### WORK TO COMPLETE
Write out each entry, exactly the way it appears.

------ RECORDS SUPPLIED

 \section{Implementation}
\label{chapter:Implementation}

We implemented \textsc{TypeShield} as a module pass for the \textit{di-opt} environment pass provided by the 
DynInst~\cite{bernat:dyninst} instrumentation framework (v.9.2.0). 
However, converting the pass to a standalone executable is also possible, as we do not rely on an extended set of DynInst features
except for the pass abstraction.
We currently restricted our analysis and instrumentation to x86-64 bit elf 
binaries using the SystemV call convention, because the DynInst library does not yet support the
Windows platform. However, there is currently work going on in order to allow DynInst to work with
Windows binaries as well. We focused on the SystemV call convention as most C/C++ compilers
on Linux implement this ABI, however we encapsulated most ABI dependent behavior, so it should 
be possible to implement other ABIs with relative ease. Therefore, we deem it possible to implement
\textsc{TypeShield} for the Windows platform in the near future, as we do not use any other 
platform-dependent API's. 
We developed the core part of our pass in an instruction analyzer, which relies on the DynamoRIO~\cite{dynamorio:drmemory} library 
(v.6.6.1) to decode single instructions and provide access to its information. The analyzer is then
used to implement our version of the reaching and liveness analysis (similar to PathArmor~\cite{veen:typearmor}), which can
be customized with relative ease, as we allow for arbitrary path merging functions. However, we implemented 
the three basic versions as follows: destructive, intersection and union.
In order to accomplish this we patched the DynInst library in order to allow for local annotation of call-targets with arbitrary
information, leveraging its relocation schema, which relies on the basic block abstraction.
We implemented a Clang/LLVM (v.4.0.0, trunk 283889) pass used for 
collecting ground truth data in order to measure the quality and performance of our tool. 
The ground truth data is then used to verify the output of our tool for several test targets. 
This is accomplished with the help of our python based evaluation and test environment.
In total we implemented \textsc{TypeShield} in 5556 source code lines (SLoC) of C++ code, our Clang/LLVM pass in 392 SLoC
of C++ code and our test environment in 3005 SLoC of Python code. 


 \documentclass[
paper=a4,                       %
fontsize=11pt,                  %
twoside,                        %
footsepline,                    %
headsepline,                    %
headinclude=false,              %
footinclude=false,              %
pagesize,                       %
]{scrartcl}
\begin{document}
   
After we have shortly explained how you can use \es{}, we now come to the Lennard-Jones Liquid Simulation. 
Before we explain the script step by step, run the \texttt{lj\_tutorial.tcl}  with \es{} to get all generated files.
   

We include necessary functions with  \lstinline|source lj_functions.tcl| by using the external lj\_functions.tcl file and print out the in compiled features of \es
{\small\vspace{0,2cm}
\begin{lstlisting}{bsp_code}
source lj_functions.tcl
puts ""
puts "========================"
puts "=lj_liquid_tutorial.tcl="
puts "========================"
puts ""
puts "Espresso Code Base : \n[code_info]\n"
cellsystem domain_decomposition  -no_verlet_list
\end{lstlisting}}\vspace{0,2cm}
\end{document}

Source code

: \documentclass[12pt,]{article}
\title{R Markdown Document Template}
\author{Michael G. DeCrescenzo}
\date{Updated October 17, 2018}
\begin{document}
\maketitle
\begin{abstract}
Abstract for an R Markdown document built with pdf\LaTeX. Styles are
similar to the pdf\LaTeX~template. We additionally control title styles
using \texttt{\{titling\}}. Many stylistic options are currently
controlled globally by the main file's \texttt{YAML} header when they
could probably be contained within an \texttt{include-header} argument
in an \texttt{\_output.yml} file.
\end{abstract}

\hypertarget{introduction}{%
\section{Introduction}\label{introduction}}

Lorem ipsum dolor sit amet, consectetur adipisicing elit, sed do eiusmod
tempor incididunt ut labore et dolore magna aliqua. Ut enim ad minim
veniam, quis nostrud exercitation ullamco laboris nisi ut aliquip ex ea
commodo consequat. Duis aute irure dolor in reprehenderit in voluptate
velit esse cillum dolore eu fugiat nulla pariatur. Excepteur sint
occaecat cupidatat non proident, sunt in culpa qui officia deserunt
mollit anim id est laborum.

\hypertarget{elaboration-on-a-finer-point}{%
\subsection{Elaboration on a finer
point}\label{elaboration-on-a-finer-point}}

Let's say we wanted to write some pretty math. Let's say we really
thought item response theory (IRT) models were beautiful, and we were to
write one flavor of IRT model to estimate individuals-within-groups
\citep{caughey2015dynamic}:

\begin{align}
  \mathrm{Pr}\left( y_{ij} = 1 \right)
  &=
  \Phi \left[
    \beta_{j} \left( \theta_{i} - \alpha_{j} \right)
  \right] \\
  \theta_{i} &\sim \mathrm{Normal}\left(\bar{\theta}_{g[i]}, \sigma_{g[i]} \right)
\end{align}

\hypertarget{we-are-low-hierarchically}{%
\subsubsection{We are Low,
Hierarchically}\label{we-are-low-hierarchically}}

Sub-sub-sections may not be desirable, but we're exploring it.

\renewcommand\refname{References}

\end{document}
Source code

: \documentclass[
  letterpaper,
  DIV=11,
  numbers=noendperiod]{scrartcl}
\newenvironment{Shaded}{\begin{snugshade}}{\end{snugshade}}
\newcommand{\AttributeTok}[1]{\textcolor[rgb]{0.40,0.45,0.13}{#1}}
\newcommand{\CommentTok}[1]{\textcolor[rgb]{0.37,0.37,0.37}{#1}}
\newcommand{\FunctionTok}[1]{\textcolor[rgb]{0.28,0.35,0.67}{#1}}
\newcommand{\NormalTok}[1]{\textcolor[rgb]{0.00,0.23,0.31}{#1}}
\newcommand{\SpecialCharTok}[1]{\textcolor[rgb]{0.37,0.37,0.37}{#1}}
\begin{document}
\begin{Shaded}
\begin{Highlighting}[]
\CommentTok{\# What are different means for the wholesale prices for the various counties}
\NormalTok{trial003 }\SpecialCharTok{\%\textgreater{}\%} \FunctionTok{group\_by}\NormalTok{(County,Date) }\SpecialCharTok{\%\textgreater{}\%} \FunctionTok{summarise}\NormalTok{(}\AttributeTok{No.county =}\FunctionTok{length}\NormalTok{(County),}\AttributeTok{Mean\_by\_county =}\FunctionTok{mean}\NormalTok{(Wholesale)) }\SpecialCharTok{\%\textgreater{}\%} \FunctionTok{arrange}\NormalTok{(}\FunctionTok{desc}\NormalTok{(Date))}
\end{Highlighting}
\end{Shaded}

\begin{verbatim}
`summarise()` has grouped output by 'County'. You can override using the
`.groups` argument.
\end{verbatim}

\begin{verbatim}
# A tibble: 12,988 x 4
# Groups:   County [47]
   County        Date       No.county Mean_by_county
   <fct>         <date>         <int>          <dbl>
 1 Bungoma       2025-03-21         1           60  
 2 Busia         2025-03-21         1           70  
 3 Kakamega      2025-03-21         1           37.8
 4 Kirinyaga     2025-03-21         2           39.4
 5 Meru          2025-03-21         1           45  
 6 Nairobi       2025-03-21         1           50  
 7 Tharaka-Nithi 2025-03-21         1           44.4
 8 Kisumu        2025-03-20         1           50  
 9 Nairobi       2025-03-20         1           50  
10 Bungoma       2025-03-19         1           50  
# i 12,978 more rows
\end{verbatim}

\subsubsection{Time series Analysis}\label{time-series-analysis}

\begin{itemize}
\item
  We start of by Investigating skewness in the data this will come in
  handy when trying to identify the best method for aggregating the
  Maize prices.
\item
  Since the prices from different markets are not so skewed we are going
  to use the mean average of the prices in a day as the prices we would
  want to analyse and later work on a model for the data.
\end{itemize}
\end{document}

------------

### ANSWER FOR THE TASK
 \section{Implementation}
\label{chapter:Implementation}

We implemented \textsc{TypeShield} as a module pass for the \textit{di-opt} environment pass provided by the 
DynInst~\cite{bernat:dyninst} instrumentation framework (v.9.2.0). 
However, converting the pass to a standalone executable is also possible, as we do not rely on an extended set of DynInst features
except for the pass abstraction.
We currently restricted our analysis and instrumentation to x86-64 bit elf 
binaries using the SystemV call convention, because the DynInst library does not yet support the
Windows platform. However, there is currently work going on in order to allow DynInst to work with
Windows binaries as well. We focused on the SystemV call convention as most C/C++ compilers
on Linux implement this ABI, however we encapsulated most ABI dependent behavior, so it should 
be possible to implement other ABIs with relative ease. Therefore, we deem it possible to implement
\textsc{TypeShield} for the Windows platform in the near future, as we do not use any other 
platform-dependent API's. 
We developed the core part of our pass in an instruction analyzer, which relies on the DynamoRIO~\cite{dynamorio:drmemory} library 
(v.6.6.1) to decode single instructions and provide access to its information. The analyzer is then
used to implement our version of the reaching and liveness analysis (similar to PathArmor~\cite{veen:typearmor}), which can
be customized with relative ease, as we allow for arbitrary path merging functions. However, we implemented 
the three basic versions as follows: destructive, intersection and union.
In order to accomplish this we patched the DynInst library in order to allow for local annotation of call-targets with arbitrary
information, leveraging its relocation schema, which relies on the basic block abstraction.
We implemented a Clang/LLVM (v.4.0.0, trunk 283889) pass used for 
collecting ground truth data in order to measure the quality and performance of our tool. 
The ground truth data is then used to verify the output of our tool for several test targets. 
This is accomplished with the help of our python based evaluation and test environment.
In total we implemented \textsc{TypeShield} in 5556 source code lines (SLoC) of C++ code, our Clang/LLVM pass in 392 SLoC
of C++ code and our test environment in 3005 SLoC of Python code. 


 \documentclass[
paper=a4,                       %
fontsize=11pt,                  %
twoside,                        %
footsepline,                    %
headsepline,                    %
headinclude=false,              %
footinclude=false,              %
pagesize,                       %
]{scrartcl}
\begin{document}
   
After we have shortly explained how you can use \es{}, we now come to the Lennard-Jones Liquid Simulation. 
Before we explain the script step by step, run the \texttt{lj\_tutorial.tcl}  with \es{} to get all generated files.
   

We include necessary functions with  \lstinline|source lj_functions.tcl| by using the external lj\_functions.tcl file and print out the in compiled features of \es
{\small\vspace{0,2cm}
\begin{lstlisting}{bsp_code}
source lj_functions.tcl
puts ""
puts "========================"
puts "=lj_liquid_tutorial.tcl="
puts "========================"
puts ""
puts "Espresso Code Base : \n[code_info]\n"
cellsystem domain_decomposition  -no_verlet_list
\end{lstlisting}}\vspace{0,2cm}
\end{document}

Source code

: \documentclass[12pt,]{article}
\title{R Markdown Document Template}
\author{Michael G. DeCrescenzo}
\date{Updated October 17, 2018}
\begin{document}
\maketitle
\begin{abstract}
Abstract for an R Markdown document built with pdf\LaTeX. Styles are
similar to the pdf\LaTeX~template. We additionally control title styles
using \texttt{\{titling\}}. Many stylistic options are currently
controlled globally by the main file's \texttt{YAML} header when they
could probably be contained within an \texttt{include-header} argument
in an \texttt{\_output.yml} file.
\end{abstract}

\hypertarget{introduction}{%
\section{Introduction}\label{introduction}}

Lorem ipsum dolor sit amet, consectetur adipisicing elit, sed do eiusmod
tempor incididunt ut labore et dolore magna aliqua. Ut enim ad minim
veniam, quis nostrud exercitation ullamco laboris nisi ut aliquip ex ea
commodo consequat. Duis aute irure dolor in reprehenderit in voluptate
velit esse cillum dolore eu fugiat nulla pariatur. Excepteur sint
occaecat cupidatat non proident, sunt in culpa qui officia deserunt
mollit anim id est laborum.

\hypertarget{elaboration-on-a-finer-point}{%
\subsection{Elaboration on a finer
point}\label{elaboration-on-a-finer-point}}

Let's say we wanted to write some pretty math. Let's say we really
thought item response theory (IRT) models were beautiful, and we were to
write one flavor of IRT model to estimate individuals-within-groups
\citep{caughey2015dynamic}:

\begin{align}
  \mathrm{Pr}\left( y_{ij} = 1 \right)
  &=
  \Phi \left[
    \beta_{j} \left( \theta_{i} - \alpha_{j} \right)
  \right] \\
  \theta_{i} &\sim \mathrm{Normal}\left(\bar{\theta}_{g[i]}, \sigma_{g[i]} \right)
\end{align}

\hypertarget{we-are-low-hierarchically}{%
\subsubsection{We are Low,
Hierarchically}\label{we-are-low-hierarchically}}

Sub-sub-sections may not be desirable, but we're exploring it.

\renewcommand\refname{References}

\end{document}
Source code

: \documentclass[
  letterpaper,
  DIV=11,
  numbers=noendperiod]{scrartcl}
\newenvironment{Shaded}{\begin{snugshade}}{\end{snugshade}}
\newcommand{\AttributeTok}[1]{\textcolor[rgb]{0.40,0.45,0.13}{#1}}
\newcommand{\CommentTok}[1]{\textcolor[rgb]{0.37,0.37,0.37}{#1}}
\newcommand{\FunctionTok}[1]{\textcolor[rgb]{0.28,0.35,0.67}{#1}}
\newcommand{\NormalTok}[1]{\textcolor[rgb]{0.00,0.23,0.31}{#1}}
\newcommand{\SpecialCharTok}[1]{\textcolor[rgb]{0.37,0.37,0.37}{#1}}
\begin{document}
\begin{Shaded}
\begin{Highlighting}[]
\CommentTok{\# What are different means for the wholesale prices for the various counties}
\NormalTok{trial003 }\SpecialCharTok{\%\textgreater{}\%} \FunctionTok{group\_by}\NormalTok{(County,Date) }\SpecialCharTok{\%\textgreater{}\%} \FunctionTok{summarise}\NormalTok{(}\AttributeTok{No.county =}\FunctionTok{length}\NormalTok{(County),}\AttributeTok{Mean\_by\_county =}\FunctionTok{mean}\NormalTok{(Wholesale)) }\SpecialCharTok{\%\textgreater{}\%} \FunctionTok{arrange}\NormalTok{(}\FunctionTok{desc}\NormalTok{(Date))}
\end{Highlighting}
\end{Shaded}

\begin{verbatim}
`summarise()` has grouped output by 'County'. You can override using the
`.groups` argument.
\end{verbatim}

\begin{verbatim}
# A tibble: 12,988 x 4
# Groups:   County [47]
   County        Date       No.county Mean_by_county
   <fct>         <date>         <int>          <dbl>
 1 Bungoma       2025-03-21         1           60  
 2 Busia         2025-03-21         1           70  
 3 Kakamega      2025-03-21         1           37.8
 4 Kirinyaga     2025-03-21         2           39.4
 5 Meru          2025-03-21         1           45  
 6 Nairobi       2025-03-21         1           50  
 7 Tharaka-Nithi 2025-03-21         1           44.4
 8 Kisumu        2025-03-20         1           50  
 9 Nairobi       2025-03-20         1           50  
10 Bungoma       2025-03-19         1           50  
# i 12,978 more rows
\end{verbatim}

\subsubsection{Time series Analysis}\label{time-series-analysis}

\begin{itemize}
\item
  We start of by Investigating skewness in the data this will come in
  handy when trying to identify the best method for aggregating the
  Maize prices.
\item
  Since the prices from different markets are not so skewed we are going
  to use the mean average of the prices in a day as the prices we would
  want to analyse and later work on a model for the data.
\end{itemize}
\end{document}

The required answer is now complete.